Task to complete => Copy every line of the records below where the word "json" occurs.

(Collected data)
-=-=-
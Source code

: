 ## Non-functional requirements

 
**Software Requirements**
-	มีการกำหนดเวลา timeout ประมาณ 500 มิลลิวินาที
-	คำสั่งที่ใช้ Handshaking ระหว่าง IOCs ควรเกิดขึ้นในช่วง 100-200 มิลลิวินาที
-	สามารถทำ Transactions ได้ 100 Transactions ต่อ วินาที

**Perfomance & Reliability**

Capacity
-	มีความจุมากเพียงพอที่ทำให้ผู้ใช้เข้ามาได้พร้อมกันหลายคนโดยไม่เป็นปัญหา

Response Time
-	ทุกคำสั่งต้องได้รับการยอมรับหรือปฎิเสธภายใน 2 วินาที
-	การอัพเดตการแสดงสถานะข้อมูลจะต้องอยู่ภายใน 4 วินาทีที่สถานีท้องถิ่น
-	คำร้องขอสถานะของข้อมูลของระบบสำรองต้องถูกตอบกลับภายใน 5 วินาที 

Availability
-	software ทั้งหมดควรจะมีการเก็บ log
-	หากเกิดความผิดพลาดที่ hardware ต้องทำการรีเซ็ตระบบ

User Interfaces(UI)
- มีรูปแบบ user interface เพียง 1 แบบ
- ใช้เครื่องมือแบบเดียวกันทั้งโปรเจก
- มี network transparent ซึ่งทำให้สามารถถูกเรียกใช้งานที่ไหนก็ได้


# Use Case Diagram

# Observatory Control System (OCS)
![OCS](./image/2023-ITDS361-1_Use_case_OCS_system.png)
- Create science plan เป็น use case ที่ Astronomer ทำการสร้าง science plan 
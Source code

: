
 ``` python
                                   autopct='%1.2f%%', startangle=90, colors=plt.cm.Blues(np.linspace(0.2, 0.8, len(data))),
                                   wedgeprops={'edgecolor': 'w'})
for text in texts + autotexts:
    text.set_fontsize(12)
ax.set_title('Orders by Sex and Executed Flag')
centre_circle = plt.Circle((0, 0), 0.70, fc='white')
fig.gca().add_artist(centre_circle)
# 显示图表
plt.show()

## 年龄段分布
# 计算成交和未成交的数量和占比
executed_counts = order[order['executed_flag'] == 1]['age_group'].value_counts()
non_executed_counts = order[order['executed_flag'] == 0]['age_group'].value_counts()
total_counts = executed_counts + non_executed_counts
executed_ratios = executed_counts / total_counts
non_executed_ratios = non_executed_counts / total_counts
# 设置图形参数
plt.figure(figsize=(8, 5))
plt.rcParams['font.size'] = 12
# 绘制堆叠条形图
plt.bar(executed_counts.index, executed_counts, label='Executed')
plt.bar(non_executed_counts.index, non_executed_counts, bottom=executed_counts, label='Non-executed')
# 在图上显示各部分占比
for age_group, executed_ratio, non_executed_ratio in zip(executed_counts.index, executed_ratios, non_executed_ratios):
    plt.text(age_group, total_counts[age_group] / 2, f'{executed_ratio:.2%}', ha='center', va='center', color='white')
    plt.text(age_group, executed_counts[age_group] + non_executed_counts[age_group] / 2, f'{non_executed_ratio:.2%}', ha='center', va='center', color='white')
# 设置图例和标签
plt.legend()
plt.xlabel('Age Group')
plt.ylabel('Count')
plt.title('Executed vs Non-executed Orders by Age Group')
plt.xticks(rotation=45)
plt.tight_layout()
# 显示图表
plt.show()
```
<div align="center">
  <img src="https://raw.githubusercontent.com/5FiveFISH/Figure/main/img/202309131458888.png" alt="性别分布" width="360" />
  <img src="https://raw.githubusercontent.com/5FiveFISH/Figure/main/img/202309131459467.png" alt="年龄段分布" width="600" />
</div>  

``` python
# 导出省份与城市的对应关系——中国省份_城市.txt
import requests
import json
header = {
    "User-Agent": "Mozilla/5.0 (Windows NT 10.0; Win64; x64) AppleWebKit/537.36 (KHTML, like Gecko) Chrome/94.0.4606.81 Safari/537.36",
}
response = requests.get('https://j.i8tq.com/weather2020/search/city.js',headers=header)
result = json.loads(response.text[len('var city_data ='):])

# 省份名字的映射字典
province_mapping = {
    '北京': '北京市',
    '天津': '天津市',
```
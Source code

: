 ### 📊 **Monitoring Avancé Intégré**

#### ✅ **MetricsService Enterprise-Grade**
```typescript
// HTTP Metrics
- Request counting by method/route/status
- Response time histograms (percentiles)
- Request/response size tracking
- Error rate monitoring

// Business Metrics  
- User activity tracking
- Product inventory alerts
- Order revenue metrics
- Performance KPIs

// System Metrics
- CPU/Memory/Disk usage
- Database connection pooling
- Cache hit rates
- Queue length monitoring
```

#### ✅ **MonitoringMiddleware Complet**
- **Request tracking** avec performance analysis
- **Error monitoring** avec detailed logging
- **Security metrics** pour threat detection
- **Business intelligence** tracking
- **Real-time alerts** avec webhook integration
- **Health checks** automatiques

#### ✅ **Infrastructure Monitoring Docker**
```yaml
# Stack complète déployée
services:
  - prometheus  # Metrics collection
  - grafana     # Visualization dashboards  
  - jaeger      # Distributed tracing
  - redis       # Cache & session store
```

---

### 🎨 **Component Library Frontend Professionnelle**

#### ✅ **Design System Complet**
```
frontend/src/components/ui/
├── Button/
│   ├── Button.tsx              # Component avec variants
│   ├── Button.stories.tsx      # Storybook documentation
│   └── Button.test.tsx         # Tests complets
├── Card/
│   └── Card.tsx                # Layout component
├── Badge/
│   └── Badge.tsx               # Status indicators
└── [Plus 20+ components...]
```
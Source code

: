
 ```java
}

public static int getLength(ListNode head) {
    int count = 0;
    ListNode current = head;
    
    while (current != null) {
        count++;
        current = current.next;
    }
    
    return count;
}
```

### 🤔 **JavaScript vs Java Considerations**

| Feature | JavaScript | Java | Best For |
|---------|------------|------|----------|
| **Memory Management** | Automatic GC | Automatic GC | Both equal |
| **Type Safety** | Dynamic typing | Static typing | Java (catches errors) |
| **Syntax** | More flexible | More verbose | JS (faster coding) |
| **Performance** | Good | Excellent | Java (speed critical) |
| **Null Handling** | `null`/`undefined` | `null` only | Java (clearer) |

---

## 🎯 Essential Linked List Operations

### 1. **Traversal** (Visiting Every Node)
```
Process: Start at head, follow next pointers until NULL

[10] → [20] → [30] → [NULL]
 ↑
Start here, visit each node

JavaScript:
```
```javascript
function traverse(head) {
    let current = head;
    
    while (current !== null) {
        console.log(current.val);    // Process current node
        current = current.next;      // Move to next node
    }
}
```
-=-=-
Written reply =>
import json
result = json.loads(response.text[len('var city_data ='):])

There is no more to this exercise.